California’s election officials expect to start mailing ballots on Dec. 27 to voters who requested them, while New Jersey and Tennessee are among states planning to do the same in within the first week of January before their Feb. 5 presidential primaries. Early in-person voting begins Jan. 10 in Arizona. Absentee ballots for military personnel are mailed weeks ahead of those dates.
 
Early voting and absentee voting laws vary widely, but Paul Gronke, director of the Early Voting Information Center at Oregon’s Reed College, said that in recent years, states have made it easier for voters to cast ballots early by mail or in person without requiring an excuse.
 
Twenty-nine states, for example, allow “no-excuse” absentee voting by mail and 31 allow voters to cast their ballots in person before Election Day without requiring any reason for doing so, according to electionline.org , an nonpartisan Web site that provides news and analysis on election reform. ( Stateline.org   and electionline.org are both funded by The Pew Charitable Trusts ).
 
Gronke estimates that 36 million voters will cast their ballots early in the next presidential election, or 30 percent of the 120 million Americans expected to vote in 2008. That’s up from the 21 million voters who voted early in the last presidential election, he said .
 
Click here for a printable PDF version of the 2008 primaries and caucuses schedule.

Voters in 21 states are slated to vote for presidential candidates or participate in nominating caucuses on Feb. 5 – also Fat Tuesday, the final day of Mardi Gras, making it the largest Super Tuesday to date.[ Click here for Stateline.org’s schedule of state presidential primary dates (PDF) ]

 
But while that day likely will determine the nominees, the rush to be first has launched several states into a competition that would trigger the earliest early voting ever.
 
Florida set off the jostling for earlier dates by jumping ahead in the pecking order of states choosing presidential nominees and settling on Jan. 29, but there appears to be little chance the calendar shuffling will end any time soon.
 
Wyoming Republicans got into the mix late August by pegging Jan. 5 as their nominating date, and Michigan Gov. Jennifer Granholm (D) this month signed a law pushing back the state primary to Jan. 15.
 
Iowa and New Hampshire vow to fiercely defend their traditions of holding the country’s first presidential caucus and primary respectively. Both are widely expected to move up their nominating dates (currently Jan. 14 for Iowa’s caucus and Jan. 22 for New Hampshire primary).
 
“California Republicans are already gearing up for the election and expect to be working through Thanksgiving and Christmas because of the early primary,” said Hector Barajas, spokesman for the state GOP party.
 
States are defying the national Democratic and Republican parties, which promise to penalize any state that violates party rules.

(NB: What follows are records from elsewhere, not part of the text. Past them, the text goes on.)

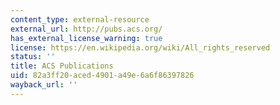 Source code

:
```yaml
---
content_type: external-resource
external_url: http://pubs.acs.org/
has_external_license_warning: true
license: https://en.wikipedia.org/wiki/All_rights_reserved
status: ''
title: ACS Publications
uid: 82a3ff20-aced-4901-a49e-6a6f86397826
wayback_url: ''
---
```


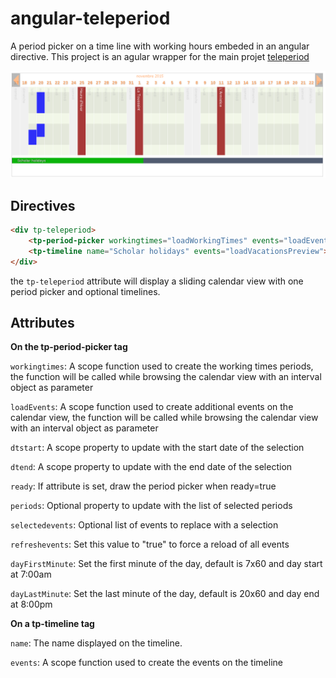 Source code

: # angular-teleperiod
A period picker on a time line with working hours embeded in an angular directive.
This project is an agular wrapper for the main projet [teleperiod](https://github.com/polo2ro/teleperiod)

![Preview](/examples/screenshot.png?raw=true)


Directives
----------

```html
<div tp-teleperiod>
    <tp-period-picker workingtimes="loadWorkingTimes" events="loadEvents" dtstart="selected.dtstart" dtend="selected.dtend"></tp-period-picker>
    <tp-timeline name="Scholar holidays" events="loadVacationsPreview"></tp-timeline>
</div>
```

the `tp-teleperiod` attribute will display a sliding calendar view with one period picker and optional timelines.


Attributes
----------

__On the tp-period-picker tag__

`workingtimes`:
A scope function used to create the working times periods, the function will be called while browsing the calendar view with an interval object as parameter

`loadEvents`:
A scope function used to create additional events on the calendar view, the function will be called while browsing the calendar view with an interval object as parameter

`dtstart`:
A scope property to update with the start date of the selection

`dtend`:
A scope property to update with the end date of the selection

`ready`:
If attribute is set, draw the period picker when ready=true

`periods`:
Optional property to update with the list of selected periods

`selectedevents`:
Optional list of events to replace with a selection

`refreshevents`:
Set this value to "true" to force a reload of all events

`dayFirstMinute`:
Set the first minute of the day, default is 7x60 and day start at 7:00am

`dayLastMinute`:
Set the last minute of the day, default is 20x60 and day end at 8:00pm


__On a tp-timeline tag__

`name`:
The name displayed on the timeline.

`events`:
A scope function used to create the events on the timeline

Neither party wants states scheduling contests before Feb. 5, although the Democrats have carved out Iowa, New Hampshire, Nevada and South Carolina as the exceptions. Democrats stand to lose all their delegates and Republicans up to 90 percent of the delegates to the national conventions next summer for running afoul of party rules.
 
Democratic presidential candidates have agreed not to campaign in any state that breaks DNC rules by scheduling their nominating dates in January, including Florida and Michigan.
 
Bob Mulholland, campaign advisor for California Democratic Party , expects voters who request early ballots in the Golden State to wait a few days to see what happens in Iowa and New Hampshire before making their decision. “There’s nothing like winning in Iowa or New Hampshire to crush everything else,” he said.
 
Voters in New Jersey will have barely recovered from this year’s Nov. 6 Statehouse elections before they can start receiving presidential primary ballots mailed out Jan. 7. Louisiana voters, who elect a new governor and Statehouse members this fall, will start receiving absentee ballots Jan. 18.
Mississippi and Kentucky likewise have statewide elections in 2007, but their presidential primaries are in March and May, respectively. [ Click here for Stateline.org’s 2007 state elections guide (Flash) ]
 
Gronke of the Early Voting Information Center said early voters tend to be committed party loyalists who vote regularly. “Some could cast their votes now,” he said. The bigger question is how voters who don’t align themselves with either political party will act because party primaries are typically restricted to party members, he said.